The study, which surveyed 27,000 companies hiring about 900,000 workers nationwide, found that the average gross salary in Germany for employees in industry, trade, credit and insurance sectors is €2,835 ($3,320) per month.
Though that’s an increase by 16 percent since 1995 when the last federal income survey was conducted, adjusted against inflation, the rise in income amounts to seven percent, while productivity for the same period climbed by almost nine percent. In other words, Germans have been working more for less money.
Growing east-west gulf in income levels
That wasn’t the only disheartening news that the income report contained. Over a decade after reunification, the gulf between income levels from the former communist east and the west has widened further at a record 30 percent, the study stressed.

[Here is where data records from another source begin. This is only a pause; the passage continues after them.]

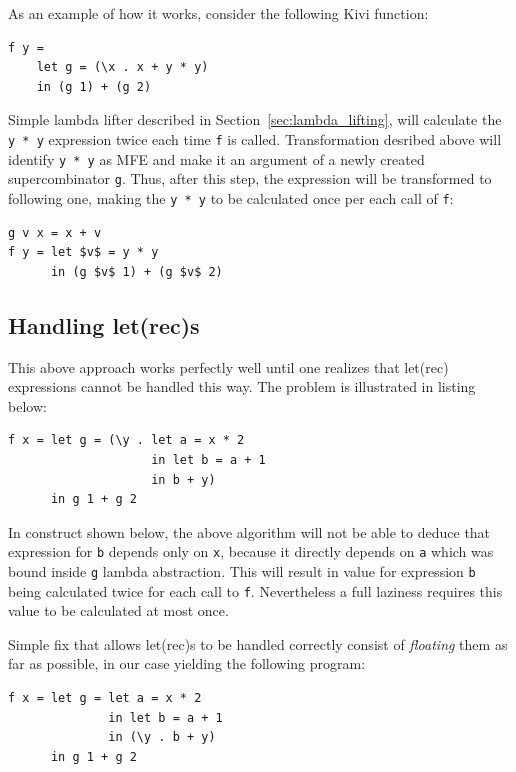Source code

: \documentclass[12pt,a4paper]{report}
\begin{document}
As an example of how it works, consider the following Kivi function:

\vspace*{0.2in}
\begin{lstlisting}[style=haskell]
f y =
    let g = (\x . x + y * y)
    in (g 1) + (g 2)
\end{lstlisting}

Simple lambda lifter described in Section~\ref{sec:lambda_lifting}, will
calculate the \texttt{y * y} expression twice each time \texttt{f} is called.
Transformation desribed above will identify \texttt{y * y} as MFE and make it
an argument of a newly created supercombinator \texttt{g}. Thus, after this
step, the expression will be transformed to following one, making the \texttt{y
* y} to be calculated once per each call of \texttt{f}:

\vspace*{0.2in}
\begin{lstlisting}[style=haskell,mathescape=true]
g v x = x + v
f y = let $v$ = y * y
      in (g $v$ 1) + (g $v$ 2)
\end{lstlisting}

\subsection{Handling let(rec)s}
This above approach works perfectly well until one realizes that let(rec)
expressions cannot be handled this way. The problem is illustrated in listing
below:

\vspace*{0.2in}
\begin{lstlisting}[style=haskell]
f x = let g = (\y . let a = x * 2
                    in let b = a + 1
                    in b + y)
      in g 1 + g 2
\end{lstlisting}

In construct shown below, the above algorithm will not be able to deduce that
expression for \texttt{b} depends only on \texttt{x}, because it directly
depends on \texttt{a} which was bound inside \texttt{g} lambda abstraction.
This will result in value for expression \texttt{b} being calculated twice for
each call to \texttt{f}. Nevertheless a full laziness requires this value to
be calculated at most once.

Simple fix that allows let(rec)s to be handled correctly consist of
\textit{floating} them as far as possible, in our case yielding the following
program:

\vspace*{0.2in}
\begin{lstlisting}[style=haskell]
f x = let g = let a = x * 2
              in let b = a + 1
              in (\y . b + y)
      in g 1 + g 2
\end{lstlisting}
\end{document}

Gross wages among employees in the economically-depressed eastern half of the country averaged €2047, contrasted with €2,937 in western Germany. The figures are based on full-time employees in trade, industrial and insurance sectors.
Johann Hahlen, President of the Federal Statistics Office said the reasons for the income disparities between the east and the west chiefly had to do with the varying types of employees in both regions – more people in eastern Germany worked at blue-collar jobs as compared with the west and blue-collar workers earn less than white-collar ones.
More women workers in the east
Hahlen also pointed out that that eastern Germany had a much higher percentage of working women, and women -- whether in the east or the west -- earn much less than men. The study underlines that though gross salaries of women have risen by 20 percent since 1995 -- much faster than those of men -- they still earn 22 percent less than their male colleagues. "It’s well known that women often take up typically female professions, which pay less," Hahlen said
Udo Ludwig, economics expert at the Institute for Economic Research in Halle said though many trade unions had pushed for bringing incomes in the east in line with those in the richer western part of the country, the majority of companies weren’t following the collective wage agreements. Ludwig told German daily Berliner Zeitung, the companies were either raising wages only marginally, or not at all – a fact that was reflected in the harsh economic realities and low productivity in eastern Germany.
Rising social contributions choking growth
The study came to a further bleak conclusion that soaring non-wage labor costs were eating a large chunk of gross salaries and reining in consumer spending. The Federal Statistics Office said that while real net income had climbed by six percent in western Germany since 1995, it had risen by just 3.6 percent in the eastern half.
Net incomes in western Germany sank from 69 to 65.1 percent of gross income between 1990 and 1995, in October 2001 it fell further to 64.7 percent. The study underscored that at the same time, employee social security contributions rose from 16.4 percent in 1990 to 18.7 percent in October 2001 – a trend that has remained static since.
Board member of the German Confederation of Trade Unions (DGB) Heinz Putzhammer, put things in perspective. "The stagnation of the real net income is the central reason for Germany’s sluggish economic growth," he stressed. "Without rising consumer spending, companies won’t have their hands full with contracts, there will be no economic growth and no progress in tackling unemployment."